## Exercise description
All lines in the records below with the word "done" must be returned.

## Given information
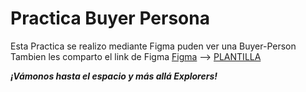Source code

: # Practica Buyer Persona

Esta Practica se realizo mediante Figma puden ver una Buyer-Person Tambien les comparto el link de Figma [Figma](https://www.figma.com/proto/kA54jgXUzlgcmTZ2rIBPsy/Untitled?node-id=33%3A63&scaling=min-zoom&page-id=0%3A1)   --> [PLANTILLA](./02-Buyer-Person.pdf)

***¡Vámonos hasta el espacio y más allá Explorers!***
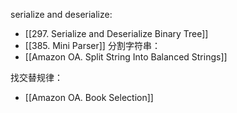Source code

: serialize and deserialize:
- [[297. Serialize and Deserialize Binary Tree]]
 - [[385. Mini Parser]]
分割字符串：
- [[Amazon OA.  Split String Into Balanced Strings]]

找交替规律：
- [[Amazon OA. Book Selection]]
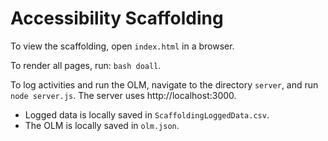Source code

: # Accessibility Scaffolding

To view the scaffolding, open `index.html` in a browser.

To render all pages, run: `bash doall`.

To log activities and run the OLM, navigate to the directory `server`, and run `node server.js`.
The server uses http://localhost:3000.

- Logged data is locally saved in `ScaffoldingLoggedData.csv`. 
- The OLM is locally saved in `olm.json`.
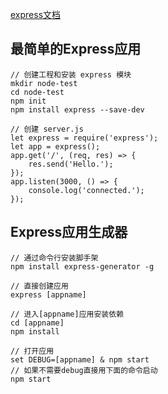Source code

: [express文档](http://www.expressjs.com.cn/)

## 最简单的Express应用 

	// 创建工程和安装 express 模块
	mkdir node-test
	cd node-test
	npm init
	npm install express --save-dev

	// 创建 server.js 
	let express = require('express');
	let app = express();
	app.get('/', (req, res) => {
		res.send('Hello.');
	});
	app.listen(3000, () => {
		console.log('connected.');
	});

## Express应用生成器

	// 通过命令行安装脚手架
	npm install express-generator -g

	// 直接创建应用
	express [appname]

	// 进入[appname]应用安装依赖
	cd [appname]
	npm install

	// 打开应用
	set DEBUG=[appname] & npm start
	// 如果不需要debug直接用下面的命令启动
	npm start

## 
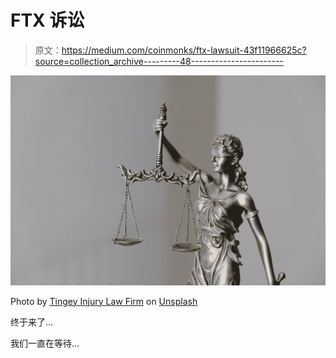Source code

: # FTX 诉讼

> 原文：<https://medium.com/coinmonks/ftx-lawsuit-43f11966625c?source=collection_archive---------48----------------------->

![](img/ecb5d09055af360d3cbc5bea1041390d.png)

Photo by [Tingey Injury Law Firm](https://unsplash.com/@tingeyinjurylawfirm?utm_source=medium&utm_medium=referral) on [Unsplash](https://unsplash.com?utm_source=medium&utm_medium=referral)

终于来了…

我们一直在等待…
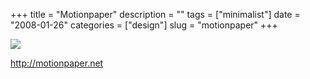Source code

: +++
title = "Motionpaper"
description = ""
tags = ["minimalist"]
date = "2008-01-26"
categories = ["design"]
slug = "motionpaper"
+++


 

  <div id="screens-thumbs" class="clearfix">
    <div class="txt-center" id="design-submission"><a href="http://motionpaper.net/"><img id='bluga-thumbnail-1068' class='bluga-thumbnail large' src='http://media.konigi.com/bluga/
wt47f281ddc3cfc_0.jpg'/></a></div>  
  </div>   
<p><a href="http://motionpaper.net/">http://motionpaper.net</a></p>




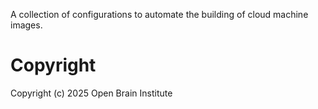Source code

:A collection of configurations to automate the building of cloud machine images.

# Copyright
Copyright (c) 2025 Open Brain Institute

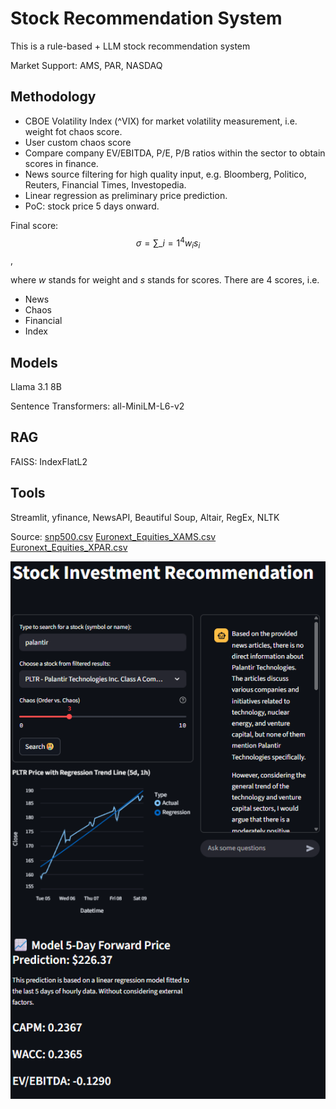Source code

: # Stock Recommendation System

This is a rule-based + LLM stock recommendation system

Market Support: AMS, PAR, NASDAQ

## Methodology

- CBOE Volatility Index (^VIX) for market volatility measurement, i.e. weight fot chaos score.
- User custom chaos score
- Compare company EV/EBITDA, P/E, P/B ratios within the sector to obtain scores in finance.
- News source filtering for high quality input, e.g. Bloomberg, Politico, Reuters, Financial Times, Investopedia.
- Linear regression as preliminary price prediction.
- PoC: stock price 5 days onward.

Final score: $$\sigma = \sum\_{i=1}^{4} w_i s_i$$,

where $w$ stands for weight and $s$ stands for scores. There are 4 scores, i.e.

- News
- Chaos
- Financial
- Index

## Models

Llama 3.1 8B

Sentence Transformers: all-MiniLM-L6-v2

## RAG

FAISS: IndexFlatL2

## Tools

Streamlit, yfinance, NewsAPI, Beautiful Soup, Altair, RegEx, NLTK

Source:
[snp500.csv](https://datahub.io/core/s-and-p-500-companies)
[Euronext_Equities_XAMS.csv](https://live.euronext.com/en/markets/amsterdam/equities/list)
[Euronext_Equities_XPAR.csv](https://live.euronext.com/en/markets/paris/equities/list)

![alttext](https://github.com/semvlu/stock_recommendation/blob/main/preview.png?raw=true)
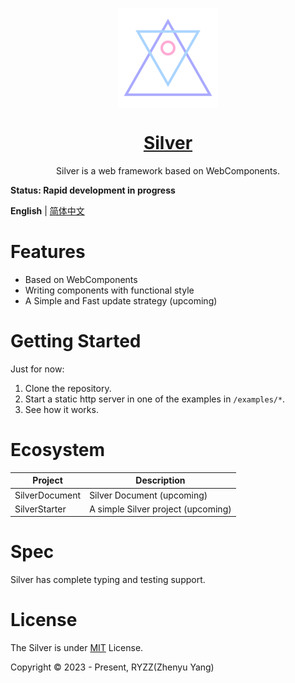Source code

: <p style="text-align: center">
  <img src="./logo.svg" align="center" />
</p>

<h1 style="text-align: center">
  <a href="https://github.com/Vladimirirr/Silver">Silver</a>
</h1>

<p style="text-align: center">
  Silver is a web framework based on WebComponents.
</p>

**Status: Rapid development in progress**

**English** | [简体中文](./README.zh_CN.md)

# Features

- Based on WebComponents
- Writing components with functional style
- A Simple and Fast update strategy (upcoming)

# Getting Started

Just for now:

1. Clone the repository.
2. Start a static http server in one of the examples in `/examples/*`.
3. See how it works.

# Ecosystem

| Project        | Description                        |
| -------------- | ---------------------------------- |
| SilverDocument | Silver Document (upcoming)         |
| SilverStarter  | A simple Silver project (upcoming) |

# Spec

Silver has complete typing and testing support.

# License

The Silver is under [MIT](./LICENSE) License.

Copyright &copy; 2023 - Present, RYZZ(Zhenyu Yang)
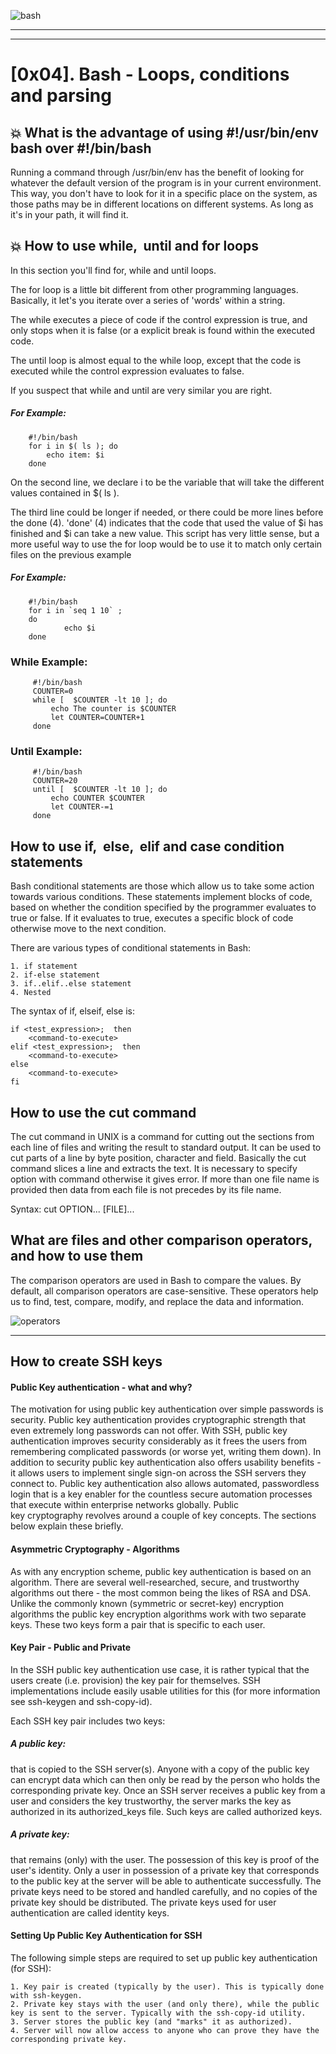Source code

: ![bash](https://blog.desdelinux.net/wp-content/uploads/2019/01/bash-logo.jpg.webp)
___
___

# [0x04]. Bash - Loops, conditions and parsing


## :boom: What is the advantage of using #!/usr/bin/env bash over #!/bin/bash

Running a command through /usr/bin/env has the benefit of looking for whatever the default version of the program is in your current environment.
This way, you don't have to look for it in a specific place on the system, as those paths may be in different locations on different systems. As long as it's in your path, it will find it.


## :boom: How to use while,  until and for loops

In this section you'll find for, while and until loops.

The for loop is a little bit different from other programming languages. Basically, it let's you iterate over a series of 'words' within a string.

The while executes a piece of code if the control expression is true, and only stops when it is false (or a explicit break is found within the executed code.

The until loop is almost equal to the while loop, except that the code is executed while the control expression evaluates to false.

If you suspect that while and until are very similar you are right.

##### For Example:

        #!/bin/bash
        for i in $( ls ); do
            echo item: $i
        done


On the second line, we declare i to be the variable that will take the different values contained in $( ls ).

The third line could be longer if needed, or there could be more lines before the done (4).
'done' (4) indicates that the code that used the value of $i has finished and $i can take a new value.
This script has very little sense, but a more useful way to use the for loop would be to use it to match only certain files on the previous example

##### For Example:

        #!/bin/bash
        for i in `seq 1 10` ;
        do
                echo $i
        done

### While Example:

         #!/bin/bash
         COUNTER=0
         while [  $COUNTER -lt 10 ]; do
             echo The counter is $COUNTER
             let COUNTER=COUNTER+1
         done

### Until Example:

         #!/bin/bash
         COUNTER=20
         until [  $COUNTER -lt 10 ]; do
             echo COUNTER $COUNTER
             let COUNTER-=1
         done

## How to use if,  else,  elif and case condition statements

Bash conditional statements are those which allow us to take some action towards various conditions. These statements implement blocks of code, based on whether the condition specified by the programmer evaluates to true or false. If it evaluates to true, executes a specific block of code otherwise move to the next condition.

There are various types of conditional statements in Bash:

    1. if statement
    2. if-else statement
    3. if..elif..else statement
    4. Nested

The syntax of if, elseif, else is:

    if <test_expression>;  then
        <command-to-execute>
    elif <test_expression>;  then
        <command-to-execute>
    else
        <command-to-execute>
    fi

## How to use the cut command

The cut command in UNIX is a command for cutting out the sections from each line of files and writing the result to standard output. It can be used to cut parts of a line by byte position, character and field. Basically the cut command slices a line and extracts the text. It is necessary to specify option with command otherwise it gives error. If more than one file name is provided then data from each file is not precedes by its file name.

Syntax:
    cut OPTION... [FILE]...


## What are files and other comparison operators, and how to use them

The comparison operators are used in Bash to compare the values. By default, all comparison operators are case-sensitive. These operators help us to find, test, compare, modify, and replace the data and information.

![operators](https://static.javatpoint.com/tutorial/powershell/images/powershell-comparison-operators.png)

___

## How to create SSH keys

#### Public Key authentication - what and why?

The motivation for using public key authentication over simple passwords is security. Public key authentication provides cryptographic strength that even extremely long passwords can not offer. With SSH, public key authentication improves security considerably as it frees the users from remembering complicated passwords (or worse yet, writing them down).
In addition to security public key authentication also offers usability benefits - it allows users to implement single sign-on across the SSH servers they connect to. Public key authentication also allows automated, passwordless login that is a key enabler for the countless secure automation processes that execute within enterprise networks globally.
Public key cryptography revolves around a couple of key concepts. The sections below explain these briefly.
#### Asymmetric Cryptography - Algorithms
As with any encryption scheme, public key authentication is based on an algorithm. There are several well-researched, secure, and trustworthy algorithms out there - the most common being the likes of RSA and DSA. Unlike the commonly known (symmetric or secret-key) encryption algorithms the public key encryption algorithms work with two separate keys. These two keys form a pair that is specific to each user.

#### Key Pair - Public and Private

In the SSH public key authentication use case, it is rather typical that the users create (i.e. provision) the key pair for themselves. SSH implementations include easily usable utilities for this (for more information see ssh-keygen and ssh-copy-id).

Each SSH key pair includes two keys:

##### A public key: 

that is copied to the SSH server(s). Anyone with a copy of the public key can encrypt data which can then only be read by the person who holds the corresponding private key. Once an SSH server receives a public key from a user and considers the key trustworthy, the server marks the key as authorized in its authorized_keys file. Such keys are called authorized keys.

##### A private key: 

that remains (only) with the user. The possession of this key is proof of the user's identity. Only a user in possession of a private key that corresponds to the public key at the server will be able to authenticate successfully. The private keys need to be stored and handled carefully, and no copies of the private key should be distributed. The private keys used for user authentication are called identity keys.

#### Setting Up Public Key Authentication for SSH

The following simple steps are required to set up public key authentication (for SSH):

    1. Key pair is created (typically by the user). This is typically done with ssh-keygen.
    2. Private key stays with the user (and only there), while the public key is sent to the server. Typically with the ssh-copy-id utility.
    3. Server stores the public key (and "marks" it as authorized).
    4. Server will now allow access to anyone who can prove they have the corresponding private key.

## Solution below
        done
The third line could be longer if needed, or there could be more lines before the done (4).
'done' (4) indicates that the code that used the value of $i has finished and $i can take a new value.
        done
         done
         done
    1. Key pair is created (typically by the user). This is typically done with ssh-keygen.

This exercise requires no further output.